PROBLEM STATEMENT: Could you reproduce every record below exactly as written?
━━━━━ DATA SUPPLIED ━━━━━
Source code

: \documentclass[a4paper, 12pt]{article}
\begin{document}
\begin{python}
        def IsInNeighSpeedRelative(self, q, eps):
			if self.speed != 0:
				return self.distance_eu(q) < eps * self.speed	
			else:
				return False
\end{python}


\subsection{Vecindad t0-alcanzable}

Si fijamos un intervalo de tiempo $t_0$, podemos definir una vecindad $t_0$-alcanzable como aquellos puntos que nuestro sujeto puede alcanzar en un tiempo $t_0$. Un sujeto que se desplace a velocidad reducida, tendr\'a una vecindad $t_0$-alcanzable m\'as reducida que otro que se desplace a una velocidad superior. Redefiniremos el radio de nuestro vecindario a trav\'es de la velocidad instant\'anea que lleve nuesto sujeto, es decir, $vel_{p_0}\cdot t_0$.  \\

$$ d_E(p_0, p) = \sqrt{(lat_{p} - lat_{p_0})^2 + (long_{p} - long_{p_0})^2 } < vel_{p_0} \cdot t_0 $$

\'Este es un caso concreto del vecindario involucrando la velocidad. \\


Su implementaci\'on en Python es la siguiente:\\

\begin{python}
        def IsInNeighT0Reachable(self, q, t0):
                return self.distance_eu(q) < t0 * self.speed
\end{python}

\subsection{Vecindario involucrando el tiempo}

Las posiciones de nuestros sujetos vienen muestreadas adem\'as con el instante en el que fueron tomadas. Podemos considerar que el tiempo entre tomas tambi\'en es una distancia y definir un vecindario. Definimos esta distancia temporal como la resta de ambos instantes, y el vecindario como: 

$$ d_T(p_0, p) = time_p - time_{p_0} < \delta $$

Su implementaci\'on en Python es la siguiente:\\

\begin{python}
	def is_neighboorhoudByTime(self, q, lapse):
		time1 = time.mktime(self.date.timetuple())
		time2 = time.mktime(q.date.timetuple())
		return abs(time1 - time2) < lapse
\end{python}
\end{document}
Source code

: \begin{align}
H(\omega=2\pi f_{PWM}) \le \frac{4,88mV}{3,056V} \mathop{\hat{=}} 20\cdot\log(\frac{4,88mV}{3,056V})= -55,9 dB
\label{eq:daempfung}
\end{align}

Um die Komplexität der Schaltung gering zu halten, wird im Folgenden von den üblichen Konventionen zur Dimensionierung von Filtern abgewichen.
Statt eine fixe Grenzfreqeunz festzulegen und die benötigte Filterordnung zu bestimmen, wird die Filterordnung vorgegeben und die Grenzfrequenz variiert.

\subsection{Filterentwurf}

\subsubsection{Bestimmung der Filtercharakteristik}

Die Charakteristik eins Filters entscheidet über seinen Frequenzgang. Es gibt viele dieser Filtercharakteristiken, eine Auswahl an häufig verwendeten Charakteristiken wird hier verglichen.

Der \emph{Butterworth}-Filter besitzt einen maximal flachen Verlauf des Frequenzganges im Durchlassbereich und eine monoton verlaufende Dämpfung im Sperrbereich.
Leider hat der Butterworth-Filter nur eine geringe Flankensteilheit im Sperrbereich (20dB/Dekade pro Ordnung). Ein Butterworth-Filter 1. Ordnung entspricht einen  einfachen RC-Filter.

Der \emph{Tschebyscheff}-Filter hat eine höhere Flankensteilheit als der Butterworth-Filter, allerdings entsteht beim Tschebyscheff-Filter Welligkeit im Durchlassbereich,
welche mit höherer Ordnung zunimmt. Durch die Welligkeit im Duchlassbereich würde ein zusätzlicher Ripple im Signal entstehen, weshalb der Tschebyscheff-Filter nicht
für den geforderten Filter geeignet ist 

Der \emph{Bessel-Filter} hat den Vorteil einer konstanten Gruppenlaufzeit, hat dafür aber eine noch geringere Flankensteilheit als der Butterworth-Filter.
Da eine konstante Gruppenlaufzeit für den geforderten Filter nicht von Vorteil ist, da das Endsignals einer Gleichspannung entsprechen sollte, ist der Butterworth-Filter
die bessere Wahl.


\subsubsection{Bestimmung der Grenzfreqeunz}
━━━━━
EXERCISE RESULT:
Source code

: \documentclass[a4paper, 12pt]{article}
\begin{document}
\begin{python}
        def IsInNeighSpeedRelative(self, q, eps):
			if self.speed != 0:
				return self.distance_eu(q) < eps * self.speed	
			else:
				return False
\end{python}


\subsection{Vecindad t0-alcanzable}

Si fijamos un intervalo de tiempo $t_0$, podemos definir una vecindad $t_0$-alcanzable como aquellos puntos que nuestro sujeto puede alcanzar en un tiempo $t_0$. Un sujeto que se desplace a velocidad reducida, tendr\'a una vecindad $t_0$-alcanzable m\'as reducida que otro que se desplace a una velocidad superior. Redefiniremos el radio de nuestro vecindario a trav\'es de la velocidad instant\'anea que lleve nuesto sujeto, es decir, $vel_{p_0}\cdot t_0$.  \\

$$ d_E(p_0, p) = \sqrt{(lat_{p} - lat_{p_0})^2 + (long_{p} - long_{p_0})^2 } < vel_{p_0} \cdot t_0 $$

\'Este es un caso concreto del vecindario involucrando la velocidad. \\


Su implementaci\'on en Python es la siguiente:\\

\begin{python}
        def IsInNeighT0Reachable(self, q, t0):
                return self.distance_eu(q) < t0 * self.speed
\end{python}

\subsection{Vecindario involucrando el tiempo}

Las posiciones de nuestros sujetos vienen muestreadas adem\'as con el instante en el que fueron tomadas. Podemos considerar que el tiempo entre tomas tambi\'en es una distancia y definir un vecindario. Definimos esta distancia temporal como la resta de ambos instantes, y el vecindario como: 

$$ d_T(p_0, p) = time_p - time_{p_0} < \delta $$

Su implementaci\'on en Python es la siguiente:\\

\begin{python}
	def is_neighboorhoudByTime(self, q, lapse):
		time1 = time.mktime(self.date.timetuple())
		time2 = time.mktime(q.date.timetuple())
		return abs(time1 - time2) < lapse
\end{python}
\end{document}
Source code

: \begin{align}
H(\omega=2\pi f_{PWM}) \le \frac{4,88mV}{3,056V} \mathop{\hat{=}} 20\cdot\log(\frac{4,88mV}{3,056V})= -55,9 dB
\label{eq:daempfung}
\end{align}

Um die Komplexität der Schaltung gering zu halten, wird im Folgenden von den üblichen Konventionen zur Dimensionierung von Filtern abgewichen.
Statt eine fixe Grenzfreqeunz festzulegen und die benötigte Filterordnung zu bestimmen, wird die Filterordnung vorgegeben und die Grenzfrequenz variiert.

\subsection{Filterentwurf}

\subsubsection{Bestimmung der Filtercharakteristik}

Die Charakteristik eins Filters entscheidet über seinen Frequenzgang. Es gibt viele dieser Filtercharakteristiken, eine Auswahl an häufig verwendeten Charakteristiken wird hier verglichen.

Der \emph{Butterworth}-Filter besitzt einen maximal flachen Verlauf des Frequenzganges im Durchlassbereich und eine monoton verlaufende Dämpfung im Sperrbereich.
Leider hat der Butterworth-Filter nur eine geringe Flankensteilheit im Sperrbereich (20dB/Dekade pro Ordnung). Ein Butterworth-Filter 1. Ordnung entspricht einen  einfachen RC-Filter.

Der \emph{Tschebyscheff}-Filter hat eine höhere Flankensteilheit als der Butterworth-Filter, allerdings entsteht beim Tschebyscheff-Filter Welligkeit im Durchlassbereich,
welche mit höherer Ordnung zunimmt. Durch die Welligkeit im Duchlassbereich würde ein zusätzlicher Ripple im Signal entstehen, weshalb der Tschebyscheff-Filter nicht
für den geforderten Filter geeignet ist 

Der \emph{Bessel-Filter} hat den Vorteil einer konstanten Gruppenlaufzeit, hat dafür aber eine noch geringere Flankensteilheit als der Butterworth-Filter.
Da eine konstante Gruppenlaufzeit für den geforderten Filter nicht von Vorteil ist, da das Endsignals einer Gleichspannung entsprechen sollte, ist der Butterworth-Filter
die bessere Wahl.


\subsubsection{Bestimmung der Grenzfreqeunz}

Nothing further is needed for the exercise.